What you have to do:
Every line in the entries that holds the word "contain" counts toward the answer, which should be a single number.
-*-
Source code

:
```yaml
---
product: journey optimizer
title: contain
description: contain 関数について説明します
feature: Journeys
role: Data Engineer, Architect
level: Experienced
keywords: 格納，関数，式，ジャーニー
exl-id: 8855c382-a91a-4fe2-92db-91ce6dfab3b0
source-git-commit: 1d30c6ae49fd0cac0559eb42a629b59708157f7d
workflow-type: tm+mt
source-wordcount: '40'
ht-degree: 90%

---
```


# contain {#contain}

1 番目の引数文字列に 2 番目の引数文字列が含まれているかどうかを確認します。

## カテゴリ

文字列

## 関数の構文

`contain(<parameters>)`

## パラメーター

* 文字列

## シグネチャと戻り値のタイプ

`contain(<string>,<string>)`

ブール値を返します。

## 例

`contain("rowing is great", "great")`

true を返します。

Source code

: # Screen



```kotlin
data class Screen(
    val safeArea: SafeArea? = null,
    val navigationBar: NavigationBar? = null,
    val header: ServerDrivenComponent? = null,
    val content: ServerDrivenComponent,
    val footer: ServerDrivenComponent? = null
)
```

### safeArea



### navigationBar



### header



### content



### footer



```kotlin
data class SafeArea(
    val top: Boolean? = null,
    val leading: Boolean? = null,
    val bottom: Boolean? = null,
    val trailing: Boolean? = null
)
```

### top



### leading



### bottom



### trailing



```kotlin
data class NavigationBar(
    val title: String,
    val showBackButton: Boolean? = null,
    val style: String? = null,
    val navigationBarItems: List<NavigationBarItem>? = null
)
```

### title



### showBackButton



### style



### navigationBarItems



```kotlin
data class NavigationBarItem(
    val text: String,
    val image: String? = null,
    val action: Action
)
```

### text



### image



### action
-*-
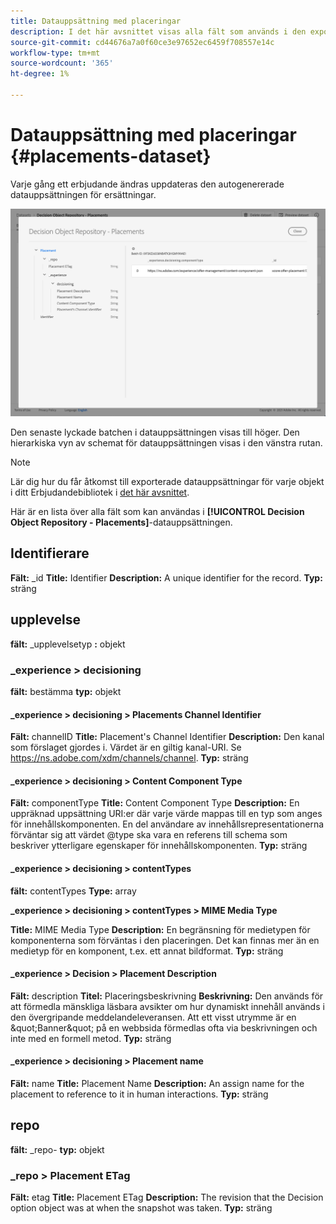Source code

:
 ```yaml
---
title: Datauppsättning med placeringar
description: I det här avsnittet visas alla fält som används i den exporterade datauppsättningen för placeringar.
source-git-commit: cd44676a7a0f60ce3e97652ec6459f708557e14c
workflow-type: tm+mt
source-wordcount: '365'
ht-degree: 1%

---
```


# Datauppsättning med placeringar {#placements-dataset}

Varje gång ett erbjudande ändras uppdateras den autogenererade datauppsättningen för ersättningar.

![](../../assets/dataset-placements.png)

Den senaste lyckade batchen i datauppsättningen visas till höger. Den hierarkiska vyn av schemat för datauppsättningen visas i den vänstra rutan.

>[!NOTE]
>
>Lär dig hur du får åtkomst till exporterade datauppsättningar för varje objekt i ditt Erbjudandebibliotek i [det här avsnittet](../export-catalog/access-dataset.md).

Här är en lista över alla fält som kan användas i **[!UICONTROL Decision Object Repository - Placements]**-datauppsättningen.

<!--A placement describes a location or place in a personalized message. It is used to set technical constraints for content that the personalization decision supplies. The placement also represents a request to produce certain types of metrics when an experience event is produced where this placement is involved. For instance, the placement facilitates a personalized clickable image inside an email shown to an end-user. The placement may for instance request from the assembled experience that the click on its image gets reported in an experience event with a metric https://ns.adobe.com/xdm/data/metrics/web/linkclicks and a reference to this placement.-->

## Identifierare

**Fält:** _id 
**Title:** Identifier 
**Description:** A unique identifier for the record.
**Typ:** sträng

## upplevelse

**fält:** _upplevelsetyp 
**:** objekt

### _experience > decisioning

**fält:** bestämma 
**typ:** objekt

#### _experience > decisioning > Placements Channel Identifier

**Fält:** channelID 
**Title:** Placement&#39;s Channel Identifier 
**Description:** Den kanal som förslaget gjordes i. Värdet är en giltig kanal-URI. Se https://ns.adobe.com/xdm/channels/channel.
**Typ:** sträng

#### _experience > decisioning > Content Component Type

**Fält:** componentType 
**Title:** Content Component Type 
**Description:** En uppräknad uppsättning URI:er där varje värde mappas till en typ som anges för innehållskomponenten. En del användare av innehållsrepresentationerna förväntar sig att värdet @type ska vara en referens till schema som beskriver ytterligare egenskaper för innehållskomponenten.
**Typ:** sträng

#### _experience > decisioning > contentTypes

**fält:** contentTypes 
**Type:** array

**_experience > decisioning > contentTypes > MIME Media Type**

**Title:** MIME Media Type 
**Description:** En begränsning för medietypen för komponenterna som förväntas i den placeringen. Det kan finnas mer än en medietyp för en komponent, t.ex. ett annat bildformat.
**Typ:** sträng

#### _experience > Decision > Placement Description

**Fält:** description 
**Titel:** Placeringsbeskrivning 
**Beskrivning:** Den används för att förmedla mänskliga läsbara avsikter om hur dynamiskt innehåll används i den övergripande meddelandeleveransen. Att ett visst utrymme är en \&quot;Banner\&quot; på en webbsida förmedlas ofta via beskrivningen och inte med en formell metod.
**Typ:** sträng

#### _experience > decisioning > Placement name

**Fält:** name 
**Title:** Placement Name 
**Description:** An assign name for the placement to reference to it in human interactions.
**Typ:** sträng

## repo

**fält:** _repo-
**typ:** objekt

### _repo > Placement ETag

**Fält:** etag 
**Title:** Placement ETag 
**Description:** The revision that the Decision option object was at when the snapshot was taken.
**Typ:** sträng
-*-
Solution to the problem:
6